Lab Test

Cytomegalovirus Antiviral Drug Resistance by Sequencing

CMV, CMV Resistance, UL54, UL97, UL27, UL56, next generation sequencing, CMV genotype, CMV antiviral drug resistance

Test Codes

EPIC: LAB7591, Beaker: XCMVRG, ARUP: 3004615

Department

Send Outs

Instructions

This test requires the Cytomegalovirus (CMV) DNA Quantitation by PCR to have a result of at least 1500 copies/mL.

Specimen Collection Criteria

Collect: Two Lavender-top EDTA tubes.

Physician Office/Draw Specimen Preparation

Centrifuge to separate plasma from cells within 8 hours of collection. Transfer plasma to a plastic transport tube and freeze (-20°C/-4°F or below).

Preparation for Courier Transport

Transport: 3.0 mL serum or plasma, frozen (-20°C/-4°F or below). (Minimum: 2.5 mL)

Rejection Criteria

  • Serum
  • Heparinized Specimen.
  • Specimens not collected and processed as indicated.

In-Lab Processing

Centrifuge to separate plasma from cells within 8 hours of collection. Transfer plasma to a plastic transport tube and freeze (-20°C/-4°F or below).

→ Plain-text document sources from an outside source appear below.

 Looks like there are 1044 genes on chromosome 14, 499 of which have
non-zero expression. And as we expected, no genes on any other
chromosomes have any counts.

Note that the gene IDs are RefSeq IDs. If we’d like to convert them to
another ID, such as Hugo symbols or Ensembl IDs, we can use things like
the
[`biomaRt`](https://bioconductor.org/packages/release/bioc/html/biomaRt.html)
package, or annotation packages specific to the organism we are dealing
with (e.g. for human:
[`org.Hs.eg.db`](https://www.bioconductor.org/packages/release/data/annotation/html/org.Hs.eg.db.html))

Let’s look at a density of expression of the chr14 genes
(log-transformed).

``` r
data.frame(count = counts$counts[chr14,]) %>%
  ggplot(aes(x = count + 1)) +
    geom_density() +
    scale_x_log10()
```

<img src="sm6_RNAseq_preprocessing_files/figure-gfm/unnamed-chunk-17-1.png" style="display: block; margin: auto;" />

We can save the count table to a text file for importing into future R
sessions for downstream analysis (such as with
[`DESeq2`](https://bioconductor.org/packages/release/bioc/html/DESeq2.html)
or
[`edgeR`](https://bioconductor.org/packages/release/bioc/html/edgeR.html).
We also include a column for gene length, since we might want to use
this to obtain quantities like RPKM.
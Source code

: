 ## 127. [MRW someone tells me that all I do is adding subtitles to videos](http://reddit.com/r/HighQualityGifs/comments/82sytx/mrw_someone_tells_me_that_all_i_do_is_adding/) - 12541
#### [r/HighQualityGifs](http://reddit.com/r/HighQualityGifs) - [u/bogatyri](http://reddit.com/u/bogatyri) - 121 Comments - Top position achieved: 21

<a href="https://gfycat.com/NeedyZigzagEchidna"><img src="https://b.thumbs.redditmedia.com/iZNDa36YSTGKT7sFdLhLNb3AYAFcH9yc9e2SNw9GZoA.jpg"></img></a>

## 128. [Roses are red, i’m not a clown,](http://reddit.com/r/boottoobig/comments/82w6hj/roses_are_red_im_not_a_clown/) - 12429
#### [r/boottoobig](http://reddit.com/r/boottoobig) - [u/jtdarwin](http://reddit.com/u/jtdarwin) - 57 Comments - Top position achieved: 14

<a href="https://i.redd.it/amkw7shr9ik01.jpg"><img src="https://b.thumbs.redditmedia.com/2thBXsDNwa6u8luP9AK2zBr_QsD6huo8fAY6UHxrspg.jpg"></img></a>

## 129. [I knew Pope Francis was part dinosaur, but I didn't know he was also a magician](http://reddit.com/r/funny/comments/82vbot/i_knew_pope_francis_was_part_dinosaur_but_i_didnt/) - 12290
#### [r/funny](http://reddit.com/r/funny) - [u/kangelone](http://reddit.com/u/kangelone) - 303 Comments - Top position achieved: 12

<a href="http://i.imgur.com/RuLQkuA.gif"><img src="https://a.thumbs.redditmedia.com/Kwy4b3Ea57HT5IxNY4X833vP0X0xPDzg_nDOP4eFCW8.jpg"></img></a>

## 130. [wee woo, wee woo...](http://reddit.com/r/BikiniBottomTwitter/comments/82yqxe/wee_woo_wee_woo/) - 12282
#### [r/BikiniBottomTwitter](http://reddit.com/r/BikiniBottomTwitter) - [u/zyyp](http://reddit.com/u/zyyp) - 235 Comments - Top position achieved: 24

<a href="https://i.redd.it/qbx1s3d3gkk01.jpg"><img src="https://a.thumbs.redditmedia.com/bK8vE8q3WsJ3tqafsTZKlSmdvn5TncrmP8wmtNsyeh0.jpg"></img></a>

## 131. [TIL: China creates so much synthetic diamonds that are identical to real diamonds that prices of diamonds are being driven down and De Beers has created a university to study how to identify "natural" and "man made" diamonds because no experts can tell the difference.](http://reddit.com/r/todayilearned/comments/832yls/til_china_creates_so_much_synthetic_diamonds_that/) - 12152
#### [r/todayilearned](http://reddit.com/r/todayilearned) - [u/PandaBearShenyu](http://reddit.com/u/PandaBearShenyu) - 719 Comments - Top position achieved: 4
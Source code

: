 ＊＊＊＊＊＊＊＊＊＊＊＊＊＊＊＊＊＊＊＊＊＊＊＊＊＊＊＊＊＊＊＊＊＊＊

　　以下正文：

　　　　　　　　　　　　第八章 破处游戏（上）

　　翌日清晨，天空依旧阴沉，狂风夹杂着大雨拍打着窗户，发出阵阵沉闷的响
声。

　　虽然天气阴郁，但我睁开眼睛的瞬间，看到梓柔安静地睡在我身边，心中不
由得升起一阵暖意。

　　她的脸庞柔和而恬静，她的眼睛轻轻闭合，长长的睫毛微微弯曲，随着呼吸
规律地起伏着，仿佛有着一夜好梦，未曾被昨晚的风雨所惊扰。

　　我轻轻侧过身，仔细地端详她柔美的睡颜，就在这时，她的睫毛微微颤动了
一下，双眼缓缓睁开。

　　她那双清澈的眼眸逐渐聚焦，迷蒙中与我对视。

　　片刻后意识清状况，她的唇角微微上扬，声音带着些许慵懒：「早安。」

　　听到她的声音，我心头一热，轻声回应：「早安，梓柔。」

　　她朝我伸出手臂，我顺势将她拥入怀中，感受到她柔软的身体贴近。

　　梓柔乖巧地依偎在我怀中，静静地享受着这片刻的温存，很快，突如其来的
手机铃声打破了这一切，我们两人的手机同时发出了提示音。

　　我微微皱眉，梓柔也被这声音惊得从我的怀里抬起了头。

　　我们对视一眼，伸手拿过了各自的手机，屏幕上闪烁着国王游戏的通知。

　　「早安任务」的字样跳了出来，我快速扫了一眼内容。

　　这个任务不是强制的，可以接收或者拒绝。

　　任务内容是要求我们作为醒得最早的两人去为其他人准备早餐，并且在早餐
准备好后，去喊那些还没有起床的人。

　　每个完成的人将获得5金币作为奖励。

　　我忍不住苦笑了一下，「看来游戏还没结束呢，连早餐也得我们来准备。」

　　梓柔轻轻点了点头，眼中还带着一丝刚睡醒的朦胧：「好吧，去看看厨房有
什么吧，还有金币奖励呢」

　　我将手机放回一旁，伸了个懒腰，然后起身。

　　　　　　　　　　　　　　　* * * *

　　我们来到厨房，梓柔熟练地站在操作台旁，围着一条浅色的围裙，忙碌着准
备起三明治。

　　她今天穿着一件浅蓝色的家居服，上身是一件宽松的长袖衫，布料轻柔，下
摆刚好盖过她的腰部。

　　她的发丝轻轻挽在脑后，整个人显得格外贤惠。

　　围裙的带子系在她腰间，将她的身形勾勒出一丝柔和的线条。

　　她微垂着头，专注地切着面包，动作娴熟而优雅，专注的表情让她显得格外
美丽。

Transport: 3.0 mL serum or plasma, frozen (-20°C/-4°F or below). (Minimum: 2.5 mL)

Storage

Specimen Stability for Testing:

Room Temperature (20-25°C or 68-77°F): 8 hours
Refrigerated (2-8°C or 36-46°F): 72 hours
Frozen (-20°C/-4°F or below): 30 days

Specimen Storage in Department Prior to Disposal:

Specimen retention time is determined by the policy of the reference laboratory. Contact the Send Outs Laboratory with any questions.

Laboratory

Sent to ARUP Laboratories, Salt Lake City, UT.

Performed

Sunday – Saturday.
Results available in 3-9 days.

Reference Range

By report.

Test Methodology

Massively Parallel Sequencing.

Interpretation

This assay assesses resistance to ganciclovir, foscarnet, cidofovir, maribavir, and letermovir. Resistance-associated mutations in the UL97UL54UL27, and  UL56 genes are sequenced using next generation sequencing.

This test detects populations down to 10% of the total population which may account for resistance interpretation differences between methods. Some insertions or deletions may be difficult to detect using this software.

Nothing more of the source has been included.